While traditional malware attacks and security breaches still happen regularly, targeted and more sophisticated attacks are a growing concern. Stuxnet, cyber warfare and espionage may sound like science fiction but are, in fact, now reality.
Several incidents have involved large companies, government contractors and financial institutions, including Citigroup and Google. This has drawn attention to a new type of heist: the advanced persistent threat (APT).
Such threats have been breaching organisations' conventional defence architectures, such as firewalls and anti-virus software, to target intellectual property. These increasingly pervasive attacks demonstrate that even multinational organisations are susceptible to threats that can evade detection by traditional defences.
Resellers must respond to these changes, in my view.
I believe that there is a need to also consider the ramifications of direct targeted attacks. 'Hacktivist' group LulzSec recently targeted specific organisations including SOCA, Sony and Nintendo,looking for vulnerabilities and flaws in the network, which can then be exploited.
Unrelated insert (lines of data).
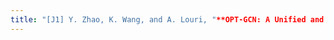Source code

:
 ```yaml
---
title: "[J1] Y. Zhao, K. Wang, and A. Louri, "**OPT-GCN: A Unified and Scalable Chiplet-based Accelerator for High-Performance and Energy-Efficient GCN Computation**", in IEEE Transactions on Computer-Aided Design of Integrated Circuits and Systems (TCAD), May 2024"
---
```

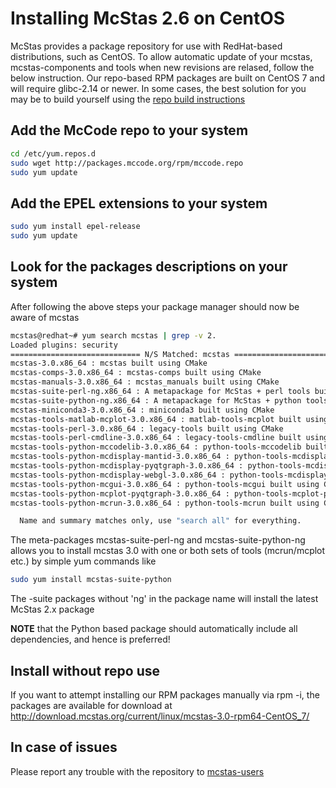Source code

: # Installing McStas 2.6 on CentOS 

McStas provides a package repository for use with RedHat-based
distributions, such as CentOS. To allow automatic update of your
mcstas, mcstas-components and tools when new revisions are relased,
follow the below instruction. Our repo-based RPM packages are built on
CentOS 7 and will require glibc-2.14 or newer. In some cases, the best solution for you may be to build yourself using the [repo build instructions](https://github.com/McStasMcXtrace/McCode/wiki/Building-McStas-McXtrace)


## Add the McCode repo to your system
```bash
cd /etc/yum.repos.d
sudo wget http://packages.mccode.org/rpm/mccode.repo
sudo yum update
```


## Add the EPEL extensions to your system
```bash
sudo yum install epel-release
sudo yum update
```

## Look for the packages descriptions on your system
After following the above steps your package manager should now be aware of mcstas

```bash
mcstas@redhat~# yum search mcstas | grep -v 2.
Loaded plugins: security
============================= N/S Matched: mcstas ==============================
mcstas-3.0.x86_64 : mcstas built using CMake
mcstas-comps-3.0.x86_64 : mcstas-comps built using CMake
mcstas-manuals-3.0.x86_64 : mcstas_manuals built using CMake
mcstas-suite-perl-ng.x86_64 : A metapackage for McStas + perl tools built using CMake
mcstas-suite-python-ng.x86_64 : A metapackage for McStas + python tools built using CMake
mcstas-miniconda3-3.0.x86_64 : miniconda3 built using CMake
mcstas-tools-matlab-mcplot-3.0.x86_64 : matlab-tools-mcplot built using CMake
mcstas-tools-perl-3.0.x86_64 : legacy-tools built using CMake
mcstas-tools-perl-cmdline-3.0.x86_64 : legacy-tools-cmdline built using CMake
mcstas-tools-python-mccodelib-3.0.x86_64 : python-tools-mccodelib built using CMake
mcstas-tools-python-mcdisplay-mantid-3.0.x86_64 : python-tools-mcdisplay-mantid built using CMake
mcstas-tools-python-mcdisplay-pyqtgraph-3.0.x86_64 : python-tools-mcdisplay-pyqtgraph built using CMake
mcstas-tools-python-mcdisplay-webgl-3.0.x86_64 : python-tools-mcdisplay-webgl
mcstas-tools-python-mcgui-3.0.x86_64 : python-tools-mcgui built using CMake
mcstas-tools-python-mcplot-pyqtgraph-3.0.x86_64 : python-tools-mcplot-pyqtgraph built using CMake
mcstas-tools-python-mcrun-3.0.x86_64 : python-tools-mcrun built using CMake

  Name and summary matches only, use "search all" for everything.
```
The meta-packages mcstas-suite-perl-ng and mcstas-suite-python-ng allows you to install mcstas 3.0 with one or both sets of tools (mcrun/mcplot etc.) by simple yum commands like

```bash
sudo yum install mcstas-suite-python
```
The -suite packages without 'ng' in the package name will install the
latest McStas 2.x package


**NOTE** that the Python based package should automatically include
all dependencies, and hence is preferred!

## Install without repo use
If you want to attempt installing our RPM packages manually via rpm -i, the packages are available for download at http://download.mcstas.org/current/linux/mcstas-3.0-rpm64-CentOS_7/


## In case of issues
Please report any trouble with the repository to [mcstas-users](mailto:mcstas-users@mcstas.org)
Customers need to understand the threats and where and why they may be vulnerable. I believe they are looking to the channel for education and advice on how to protect their organisation and their data.
Simple defence solutions and strategies will go a long way against APTs, but are no longer enough. Businesses need full security assessments ensuring all their defences are in place and working.
APTs exploit known and unknown vulnerabilities and tend to propagate using a number of different infiltration techniques. Individually, these techniques are all well-known and easy to defend against as long as businesses are advised of the critical processes required and have the right vulnerability management systems.
And let's not forget the need to regularly update security patches.
APTs are designed to circumvent signature-based products. So organisations need to look at technologies with real-time code analysis. Logging and monitoring capabilities that detect anomalous data traffic and activity will work well but only in conjunction with a layered security process.
Construct an adaptable solution-based strategy for protection against current and emerging threats based on a thorough risk assessment -- along with the expert advice necessary for implementation.
Protecting confidential and proprietary information is a challenge. We need to help organisations tighten their existing security and risk management programmes and fill in any blanks.
This will be done, in part, by ensuring we stay ahead of emerging threats and keep up with new solutions being marketed. By increasing our support and knowledge of the industry we can advise end users and proactively address their security concerns.
Adaptable products and solutions with add-on or plug-in capabilities exist. But building awareness is a necessary step in the fight against APTs.